In ihrer Heimat ziehen die Vikunjas durch karge Berglandschaften in bis zu 5500 Metern Höhe. Kühlen Temperaturen und eisigen Winden widerstehen sie dank ihres isolierenden Haarkleids. Schon bei den Inkas galt Kleidung aus Vikunja-Wolle als sehr wertvoll und war dem hohen Adel vorbehalten. Zu bestimmten Zeiten trieben sie die wild lebenden Herden zusammen, um die Tiere zu scheren und anschließend wieder freizulassen. Mit dem spanischen Kolonialismus begann im 16. Jahrhundert jedoch die gezielte Jagd, was den Bestand bis in die 1960er Jahre an den Rand der Ausrottung brachte.

Heute gibt es dank umfangreicher Schutzmaßnahmen wieder über 350.000 Vikunjas. Zudem sorgen auch Zoos und Tierparks für den Erhalt und die genetische Vielfalt dieser Tierart. Gemeinsam mit 80 anderen Einrichtungen beteiligt sich die Wilhelma am Europäischen Erhaltungszuchtprogramm (EEP) für die Vikunjas, das seit 1985 geführt wird und die Grundlage für eine koordinierte, zooübergreifende Zucht bildet.

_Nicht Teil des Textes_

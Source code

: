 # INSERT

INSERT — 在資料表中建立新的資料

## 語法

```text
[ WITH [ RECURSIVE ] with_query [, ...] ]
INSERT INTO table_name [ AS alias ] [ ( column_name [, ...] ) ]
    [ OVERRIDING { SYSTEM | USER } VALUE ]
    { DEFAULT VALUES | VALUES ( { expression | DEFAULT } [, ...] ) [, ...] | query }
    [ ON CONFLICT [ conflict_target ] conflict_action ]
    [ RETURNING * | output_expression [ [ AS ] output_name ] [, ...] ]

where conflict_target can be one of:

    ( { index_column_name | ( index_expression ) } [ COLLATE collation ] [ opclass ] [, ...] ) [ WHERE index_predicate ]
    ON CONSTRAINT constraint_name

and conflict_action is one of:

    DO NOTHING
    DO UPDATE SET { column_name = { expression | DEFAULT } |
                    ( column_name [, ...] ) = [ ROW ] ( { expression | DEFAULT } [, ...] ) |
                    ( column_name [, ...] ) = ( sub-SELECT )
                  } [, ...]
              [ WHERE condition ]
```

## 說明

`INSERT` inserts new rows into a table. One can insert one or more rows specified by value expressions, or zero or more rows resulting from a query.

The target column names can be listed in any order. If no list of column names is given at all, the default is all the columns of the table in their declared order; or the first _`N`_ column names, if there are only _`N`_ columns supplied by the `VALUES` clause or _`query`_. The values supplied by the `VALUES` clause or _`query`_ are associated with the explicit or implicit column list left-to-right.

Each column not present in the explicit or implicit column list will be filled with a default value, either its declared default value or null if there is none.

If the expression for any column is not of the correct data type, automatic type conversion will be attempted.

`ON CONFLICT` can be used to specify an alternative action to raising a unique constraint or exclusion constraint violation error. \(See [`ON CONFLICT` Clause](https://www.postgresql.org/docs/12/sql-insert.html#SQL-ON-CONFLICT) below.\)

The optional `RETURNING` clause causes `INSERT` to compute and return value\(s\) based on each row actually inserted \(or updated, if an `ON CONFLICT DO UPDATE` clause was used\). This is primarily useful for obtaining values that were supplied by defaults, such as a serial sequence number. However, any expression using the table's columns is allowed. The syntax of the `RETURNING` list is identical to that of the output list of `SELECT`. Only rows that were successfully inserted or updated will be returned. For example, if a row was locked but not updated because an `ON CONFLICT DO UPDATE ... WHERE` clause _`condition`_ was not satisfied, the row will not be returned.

Nur 150 Gramm Wolle pro Schur

Viele der wild lebenden Kleinkamele tragen heute zum Lebensunterhalt der Menschen in den Anden bei, die die Wolle in der Tradition der Inkas alle zwei Jahre auf althergebrachte Weise gewinnen. Eine solche Schur ergibt pro Tier nur 150 Gramm nutzbare Fasern. Alpakas, die domestizierten Verwandten der wilden Vikunjas, bringen es dagegen auf etwa fünf Kilo. Da die Alpakas auf größtmöglichen Wollertrag gezüchtet wurden, müssen sie jedes Jahr geschoren werden.

Bei den Vikunjas mit ihrem feinen Haarkleid ist das dagegen nicht nötig. Sie haben einen ganz natürlichen Fellwechsel und tauschen jahreszeitlich bedingt Wintermantel gegen Sommerkleid. Von den isolierenden Eigenschaften der feinen Fasern profitieren schon die neugeborenen Fohlen. Sie müssen nicht nur von Anfang an der Herde über unwegsame Gebirgspfade folgen, sondern auch dem Frost trotzen können. „Die Jungtiere kommen bei den Vikunjas immer am Morgen oder Vormittag auf die Welt“, erklärt Tierpflegerin Karina Maurer. „So werden sie schnell von der Sonne gewärmt, denn die Mütter lecken ihre Fohlen nicht selbst trocken.“ Das ist für die Kleinen überlebenswichtig, damit sie ihre erste kalte Nacht überstehen.